What should I be concerned about?

While typically not something to cause alarm, overdue pregnancies can be worrisome for some mothers. But as long as you are in constant contact with your doctor and are ready to head out to the hospital as soon as your water breaks, you will be okay. 

According to a report, 76% of women who are over 41 weeks pregnant are able to deliver a child via normal vaginal birth, while 14% opt for assisted vaginal birth (which used forceps or ventouse). Only 1 out of 10 choose cesarean birth.

At pregnancy week 42, it is important to be attuned to your body and your baby. Pregnancies that go beyond the 42 weeks may come with certain complications such as:

  • Pinched umbilical cord
  • Placental problems
  • Low amniotic fluid
  • Higher risk of stillbirth
  • Meconium aspiration

Meconium aspiration is when the baby ingests a mixture of meconium (the baby’s first stool) and amniotic fluid. This may cause difficulty in breathing in the baby and may lead to infection of the lungs. Your baby may be placed in the neonatal intensive care unit after birth. 

At pregnancy week 42, you should also be wary of any of the following symptoms. Immediately contact your healthcare provider if you experience these:

  • Abnormal discharge
  • Bleeding
  • Abdominal pain

Your Doctor Visits

What should I tell my doctor?

Consult your doctor about any complications that you should expect on pregnancy week 42, and whether medical intervention is needed to induce labor. Due to your baby being overdue, your doctor may also discuss with you the option of cesarean delivery.

By pregnancy week 42, you will be going into labor soon enough, so monitor your baby and your body very closely. Take note of your baby’s activity in the womb. If there are changes in your baby’s movement, notify your doctor immediately.

What tests should I know about?

By pregnancy week 42, it is very important that you and your doctor are in constant contact. Overdue pregnancies must be monitored closely as risks tend to go higher with every day and week that pregnancy is prolonged. 

To check on your baby’s condition, your doctor may require more tests such as:

  • Ultrasound scan
  • Non-stress test
  • Contraction stress test 

These will help ensure that your baby is healthy, active, and has sufficient amniotic fluid. 

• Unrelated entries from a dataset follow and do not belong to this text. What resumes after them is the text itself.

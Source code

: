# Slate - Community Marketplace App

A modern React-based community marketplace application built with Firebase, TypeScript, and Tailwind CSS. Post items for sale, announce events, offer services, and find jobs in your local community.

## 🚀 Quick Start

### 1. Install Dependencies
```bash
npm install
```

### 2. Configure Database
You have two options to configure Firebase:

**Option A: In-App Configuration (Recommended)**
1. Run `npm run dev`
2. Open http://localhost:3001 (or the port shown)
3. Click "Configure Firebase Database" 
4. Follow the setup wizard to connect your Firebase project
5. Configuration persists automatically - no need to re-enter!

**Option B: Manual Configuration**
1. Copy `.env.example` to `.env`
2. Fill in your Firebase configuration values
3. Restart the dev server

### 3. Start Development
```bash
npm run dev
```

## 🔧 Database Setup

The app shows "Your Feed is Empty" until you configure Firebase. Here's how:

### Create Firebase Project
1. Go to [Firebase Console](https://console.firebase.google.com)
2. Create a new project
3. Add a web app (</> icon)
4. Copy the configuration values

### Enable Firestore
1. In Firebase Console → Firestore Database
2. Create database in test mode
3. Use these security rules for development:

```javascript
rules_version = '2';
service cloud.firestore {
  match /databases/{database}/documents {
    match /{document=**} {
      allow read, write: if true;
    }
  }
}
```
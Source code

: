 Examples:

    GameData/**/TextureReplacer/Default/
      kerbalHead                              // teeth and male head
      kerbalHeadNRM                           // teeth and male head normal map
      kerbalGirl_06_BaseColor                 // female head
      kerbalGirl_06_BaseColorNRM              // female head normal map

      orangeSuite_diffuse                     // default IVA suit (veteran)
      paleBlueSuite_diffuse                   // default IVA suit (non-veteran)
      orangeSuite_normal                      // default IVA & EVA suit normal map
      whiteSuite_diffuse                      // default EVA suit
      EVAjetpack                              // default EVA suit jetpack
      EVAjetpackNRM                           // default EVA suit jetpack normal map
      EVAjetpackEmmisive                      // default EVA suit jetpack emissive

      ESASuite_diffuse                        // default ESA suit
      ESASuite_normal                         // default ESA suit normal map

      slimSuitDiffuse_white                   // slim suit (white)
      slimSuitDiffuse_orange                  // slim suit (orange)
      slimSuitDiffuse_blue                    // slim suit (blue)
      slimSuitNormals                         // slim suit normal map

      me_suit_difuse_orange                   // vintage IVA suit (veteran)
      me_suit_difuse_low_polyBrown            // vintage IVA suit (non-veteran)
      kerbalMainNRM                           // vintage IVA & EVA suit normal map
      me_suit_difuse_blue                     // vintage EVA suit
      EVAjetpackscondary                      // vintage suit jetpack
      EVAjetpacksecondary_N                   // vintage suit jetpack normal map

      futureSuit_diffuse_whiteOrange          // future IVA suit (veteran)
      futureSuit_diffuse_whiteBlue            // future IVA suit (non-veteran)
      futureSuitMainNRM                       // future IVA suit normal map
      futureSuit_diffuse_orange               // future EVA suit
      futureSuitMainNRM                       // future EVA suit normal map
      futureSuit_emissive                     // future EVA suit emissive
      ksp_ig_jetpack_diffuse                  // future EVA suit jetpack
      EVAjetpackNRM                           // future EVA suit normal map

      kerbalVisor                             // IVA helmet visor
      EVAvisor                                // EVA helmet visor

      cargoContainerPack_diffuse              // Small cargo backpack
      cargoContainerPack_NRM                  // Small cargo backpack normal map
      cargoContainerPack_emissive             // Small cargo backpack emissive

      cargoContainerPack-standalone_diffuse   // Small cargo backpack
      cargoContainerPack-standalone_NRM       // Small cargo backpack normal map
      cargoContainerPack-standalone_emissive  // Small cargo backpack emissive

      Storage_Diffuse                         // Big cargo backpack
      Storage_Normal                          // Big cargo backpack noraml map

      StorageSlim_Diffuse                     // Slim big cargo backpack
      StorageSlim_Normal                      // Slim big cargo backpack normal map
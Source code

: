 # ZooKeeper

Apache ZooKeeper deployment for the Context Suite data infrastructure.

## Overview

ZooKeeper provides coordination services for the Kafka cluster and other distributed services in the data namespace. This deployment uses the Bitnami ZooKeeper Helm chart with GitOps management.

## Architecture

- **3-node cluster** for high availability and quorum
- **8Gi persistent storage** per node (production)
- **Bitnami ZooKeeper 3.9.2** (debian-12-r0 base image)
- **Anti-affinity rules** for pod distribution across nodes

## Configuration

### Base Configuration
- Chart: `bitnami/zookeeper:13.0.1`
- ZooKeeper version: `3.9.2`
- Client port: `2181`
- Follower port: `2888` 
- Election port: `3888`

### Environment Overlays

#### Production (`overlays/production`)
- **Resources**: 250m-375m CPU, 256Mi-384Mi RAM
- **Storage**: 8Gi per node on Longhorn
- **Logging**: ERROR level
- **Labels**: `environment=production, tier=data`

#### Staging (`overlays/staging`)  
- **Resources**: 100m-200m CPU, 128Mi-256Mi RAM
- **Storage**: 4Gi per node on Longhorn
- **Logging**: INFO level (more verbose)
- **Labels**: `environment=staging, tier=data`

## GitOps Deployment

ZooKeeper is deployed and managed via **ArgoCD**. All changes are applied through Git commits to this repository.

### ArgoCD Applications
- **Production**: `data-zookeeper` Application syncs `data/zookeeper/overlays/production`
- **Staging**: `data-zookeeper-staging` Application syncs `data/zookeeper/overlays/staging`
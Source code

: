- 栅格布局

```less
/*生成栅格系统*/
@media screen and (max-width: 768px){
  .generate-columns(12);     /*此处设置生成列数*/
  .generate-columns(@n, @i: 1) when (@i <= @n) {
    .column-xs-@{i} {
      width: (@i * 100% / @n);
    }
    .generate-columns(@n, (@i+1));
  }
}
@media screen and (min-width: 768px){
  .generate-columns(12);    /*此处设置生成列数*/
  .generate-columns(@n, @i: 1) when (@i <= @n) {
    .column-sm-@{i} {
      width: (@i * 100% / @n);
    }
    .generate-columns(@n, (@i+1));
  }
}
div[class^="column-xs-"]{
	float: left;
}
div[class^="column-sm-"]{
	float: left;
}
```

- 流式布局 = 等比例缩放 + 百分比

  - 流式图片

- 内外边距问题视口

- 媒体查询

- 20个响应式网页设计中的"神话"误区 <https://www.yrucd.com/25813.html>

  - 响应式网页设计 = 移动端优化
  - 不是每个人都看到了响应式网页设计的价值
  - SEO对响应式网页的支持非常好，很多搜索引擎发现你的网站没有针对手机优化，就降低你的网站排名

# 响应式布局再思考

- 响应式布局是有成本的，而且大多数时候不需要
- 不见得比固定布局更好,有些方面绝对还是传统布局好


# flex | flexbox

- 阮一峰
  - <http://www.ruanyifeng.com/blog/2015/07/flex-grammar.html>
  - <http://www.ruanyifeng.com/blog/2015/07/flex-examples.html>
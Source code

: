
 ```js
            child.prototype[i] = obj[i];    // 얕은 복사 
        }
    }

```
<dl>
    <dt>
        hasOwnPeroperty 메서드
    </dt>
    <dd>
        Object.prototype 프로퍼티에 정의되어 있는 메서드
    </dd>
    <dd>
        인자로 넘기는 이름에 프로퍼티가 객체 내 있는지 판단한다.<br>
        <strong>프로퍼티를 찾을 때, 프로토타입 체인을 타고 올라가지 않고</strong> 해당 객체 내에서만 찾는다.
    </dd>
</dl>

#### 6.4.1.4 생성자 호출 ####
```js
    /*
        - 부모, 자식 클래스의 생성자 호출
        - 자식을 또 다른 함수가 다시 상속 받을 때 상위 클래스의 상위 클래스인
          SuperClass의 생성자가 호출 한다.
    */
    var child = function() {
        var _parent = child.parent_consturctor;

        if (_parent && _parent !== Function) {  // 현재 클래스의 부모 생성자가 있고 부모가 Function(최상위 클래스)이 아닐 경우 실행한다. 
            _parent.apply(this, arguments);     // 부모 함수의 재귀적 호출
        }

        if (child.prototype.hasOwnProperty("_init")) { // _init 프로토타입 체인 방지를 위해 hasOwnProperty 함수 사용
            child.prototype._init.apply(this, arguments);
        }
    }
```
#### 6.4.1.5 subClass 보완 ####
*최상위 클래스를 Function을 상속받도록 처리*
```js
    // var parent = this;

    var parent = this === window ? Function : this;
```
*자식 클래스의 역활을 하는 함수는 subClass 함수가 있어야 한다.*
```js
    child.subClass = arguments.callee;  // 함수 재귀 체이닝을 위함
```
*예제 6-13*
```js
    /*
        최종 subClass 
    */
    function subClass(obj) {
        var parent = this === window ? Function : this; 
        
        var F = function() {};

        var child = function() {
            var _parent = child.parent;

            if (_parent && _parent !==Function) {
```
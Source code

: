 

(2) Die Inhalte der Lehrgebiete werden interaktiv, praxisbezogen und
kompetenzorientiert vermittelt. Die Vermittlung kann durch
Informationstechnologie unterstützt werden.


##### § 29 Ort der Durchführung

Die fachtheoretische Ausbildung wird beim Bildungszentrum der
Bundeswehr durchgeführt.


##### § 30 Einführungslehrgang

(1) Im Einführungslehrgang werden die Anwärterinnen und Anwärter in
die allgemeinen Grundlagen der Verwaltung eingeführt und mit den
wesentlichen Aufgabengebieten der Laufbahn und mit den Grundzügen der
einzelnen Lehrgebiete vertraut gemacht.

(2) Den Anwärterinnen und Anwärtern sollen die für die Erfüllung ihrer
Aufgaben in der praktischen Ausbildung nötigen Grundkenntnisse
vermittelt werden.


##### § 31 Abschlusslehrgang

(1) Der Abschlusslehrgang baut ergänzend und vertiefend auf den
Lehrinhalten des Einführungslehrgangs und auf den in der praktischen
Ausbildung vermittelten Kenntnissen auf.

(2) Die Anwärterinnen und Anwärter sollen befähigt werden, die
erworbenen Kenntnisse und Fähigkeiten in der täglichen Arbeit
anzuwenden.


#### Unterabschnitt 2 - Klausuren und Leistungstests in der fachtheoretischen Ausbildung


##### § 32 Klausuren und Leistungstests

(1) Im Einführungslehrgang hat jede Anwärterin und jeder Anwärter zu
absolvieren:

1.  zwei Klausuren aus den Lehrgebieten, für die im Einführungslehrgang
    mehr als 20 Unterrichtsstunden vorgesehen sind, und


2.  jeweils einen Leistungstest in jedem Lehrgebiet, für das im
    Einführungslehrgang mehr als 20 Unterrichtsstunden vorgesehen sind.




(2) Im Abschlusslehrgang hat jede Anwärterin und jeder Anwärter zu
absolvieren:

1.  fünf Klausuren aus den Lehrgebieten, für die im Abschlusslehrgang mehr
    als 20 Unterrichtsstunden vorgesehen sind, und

For your health and safety, as well as the baby’s, your doctor may recommend inducing labor. What happens when your labor is induced? If the cervix is closed, a type of drug called prostaglandins is used to soften and gently open it. Your doctor or nurse will then assist in breaking the bag surrounding the baby. To help with your contractions, another drug called syntocinon will be given intravenously. This induction method usually takes 1-2 days for you to deliver your baby.  

If this still does not work, your doctor will assess your condition and the baby’s health and may recommend another round of drugs to induce labor or recommend a cesarean delivery.

Inducing labor on pregnancy week 42 poses certain risks as well: 

  • Due to failed induction, one in every four mothers may need to undergo a C-section to deliver their child. 
  • Medication used to induce labor may trigger contractions that affect a baby’s oxygen supply and heart rate. 
  • Induction methods like a membrane sweep entail rupturing membranes, which increase the risk of infection. 
  • Induction may cause serious bleeding after delivery due to uterine muscles not functioning properly in some cases. 
  • In rare cases, if a mother has had a C-section, induction may cause the uterus to tear open along the scar line and require removing the uterus. 

Health & Safety

What should I know about being healthy and safe while pregnant?

Should you want to wait it out a little longer, past your 42-week mark, consult your doctor regarding the risks and complications, and contingency plans about your delivery. 

By pregnancy week 42, your baby is considered long overdue. Babies typically come out around week 38, but if you are still carrying your child up to week 42, there is nothing you should be too concerned about, especially if you are being closely monitored by your doctor and the medical team. Just a few more days – or even hours – until you meet your little one!

Hello Health Group does not provide medical advice, diagnosis or treatment.